Thm. Let \(T\) be a linear operator on a finite-dimensional vector space \(V\), and let \(\beta\) and \(\beta'\) be ordered bases of \(V\). Suppose that \(Q\) is the change of coordinate matrix that changes \(\beta'\)-coordinates into \(\beta\)-coordinates, then \([T]_{\beta'}=Q^{-1}[T]_{\beta}Q\).
similar
linear operator, linear functional
coordinate function, dual space, dual basis
Def. Let \(V\) be a finite-dimensional vector space and let \(\beta=\set{x_1,\cdots,x_n}\) be an ordered basis for \(V\). For each \(i=1,2,\cdots,n\), define \(f_i(x)=a_i\), where \([x]_{\beta}=\begin{pmatrix}a_1&a_2&\cdots&a_n\end{pmatrix}^T\) is the coordinate vector of \(x\) relative to \(\beta\). Then \(f_i\) is a linear functional on \(V\) called the \(i\)-th coordinate function with respect to the basis \(\beta\).
Def.
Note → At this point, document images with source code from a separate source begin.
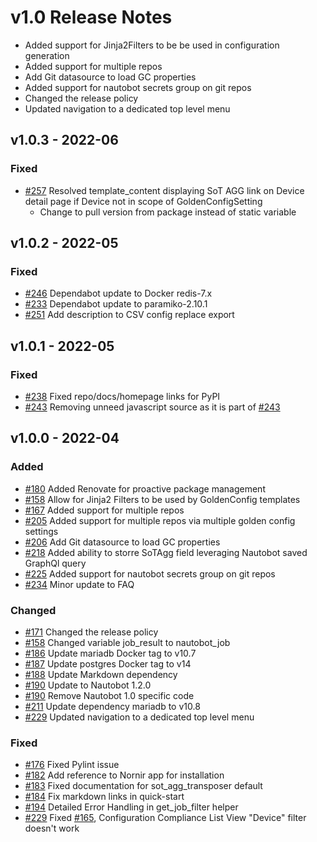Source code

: # v1.0 Release Notes

- Added support for Jinja2Filters to be be used in configuration generation
- Added support for multiple repos
- Add Git datasource to load GC properties
- Added support for nautobot secrets group on git repos
- Changed the release policy
- Updated navigation to a dedicated top level menu

## v1.0.3 - 2022-06

### Fixed

- [#257](https://github.com/nautobot/nautobot-app-golden-config/issues/257) Resolved template_content displaying SoT AGG link on Device detail page if Device not in scope of GoldenConfigSetting
    - Change to pull version from package instead of static variable

## v1.0.2 - 2022-05

### Fixed

- [#246](https://github.com/nautobot/nautobot-app-golden-config/issues/246) Dependabot update to Docker redis-7.x
- [#233](https://github.com/nautobot/nautobot-app-golden-config/issues/233) Dependabot update to paramiko-2.10.1
- [#251](https://github.com/nautobot/nautobot-app-golden-config/issues/251) Add description to CSV config replace export

## v1.0.1 - 2022-05

### Fixed

- [#238](https://github.com/nautobot/nautobot-app-golden-config/issues/238) Fixed repo/docs/homepage links for PyPI
- [#243](https://github.com/nautobot/nautobot-app-golden-config/issues/243) Removing unneed javascript source as it is part of [#243](https://github.com/nautobot/nautobot-app-golden-config/pull/243)

## v1.0.0 - 2022-04

### Added

- [#180](https://github.com/nautobot/nautobot-app-golden-config/issues/180) Added Renovate for proactive package management
- [#158](https://github.com/nautobot/nautobot-app-golden-config/issues/158) Allow for Jinja2 Filters to be used by GoldenConfig templates
- [#167](https://github.com/nautobot/nautobot-app-golden-config/issues/167) Added support for multiple repos
- [#205](https://github.com/nautobot/nautobot-app-golden-config/issues/205) Added support for multiple repos via multiple golden config settings
- [#206](https://github.com/nautobot/nautobot-app-golden-config/issues/206) Add Git datasource to load GC properties
- [#218](https://github.com/nautobot/nautobot-app-golden-config/issues/218) Added ability to storre SoTAgg field leveraging Nautobot saved GraphQl query
- [#225](https://github.com/nautobot/nautobot-app-golden-config/issues/225) Added support for nautobot secrets group on git repos
- [#234](https://github.com/nautobot/nautobot-app-golden-config/issues/234) Minor update to FAQ

### Changed

- [#171](https://github.com/nautobot/nautobot-app-golden-config/issues/171) Changed the release policy
- [#158](https://github.com/nautobot/nautobot-app-golden-config/issues/158) Changed variable job_result to nautobot_job
- [#186](https://github.com/nautobot/nautobot-app-golden-config/issues/186) Update mariadb Docker tag to v10.7
- [#187](https://github.com/nautobot/nautobot-app-golden-config/issues/187) Update postgres Docker tag to v14
- [#188](https://github.com/nautobot/nautobot-app-golden-config/issues/188) Update Markdown dependency
- [#190](https://github.com/nautobot/nautobot-app-golden-config/issues/190) Update to Nautobot 1.2.0
- [#190](https://github.com/nautobot/nautobot-app-golden-config/issues/190) Remove Nautobot 1.0 specific code
- [#211](https://github.com/nautobot/nautobot-app-golden-config/issues/211) Update dependency mariadb to v10.8
- [#229](https://github.com/nautobot/nautobot-app-golden-config/issues/229) Updated navigation to a dedicated top level menu

### Fixed

- [#176](https://github.com/nautobot/nautobot-app-golden-config/issues/176) Fixed Pylint issue
- [#182](https://github.com/nautobot/nautobot-app-golden-config/issues/182) Add reference to Nornir app for installation
- [#183](https://github.com/nautobot/nautobot-app-golden-config/issues/183) Fixed documentation for sot_agg_transposer default
- [#184](https://github.com/nautobot/nautobot-app-golden-config/issues/184) Fix markdown links in quick-start
- [#194](https://github.com/nautobot/nautobot-app-golden-config/issues/194) Detailed Error Handling in get_job_filter helper
- [#229](https://github.com/nautobot/nautobot-app-golden-config/issues/229) Fixed [#165](https://github.com/nautobot/nautobot-app-golden-config/pull/165), Configuration Compliance List View "Device" filter doesn't work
For a vector space \(V\) over \(F\), we define the dual space of \(V\) to be the vector space \(\mathcal L(V,F)\), denoted by \(V^{\ast}\). We also define the double dual space \(V^{**}\) of \(V\) to be the dual space of \(V^{*}\).
Thm. Suppose that \(V\) is a finite-dimensional vector space with the ordered basis \(\beta=\set{x_1,\cdots,x_n}\). Let \(f_i(1\le i\le n)\) be the \(i\)-th coordinate function with respect to \(\beta\), and let \(\beta^{*}=\set{f_1,\cdots,f_n}\). Then \(\beta^{*}\) is an ordered basis for \(V^{}\), and for any \(f\in V^{\ast}\), we have \(f=\sum_{i=1}^{n}f(x_i)f_i\). The ordered basis \(\beta^{*}\) is called the dual basis of \(\beta\).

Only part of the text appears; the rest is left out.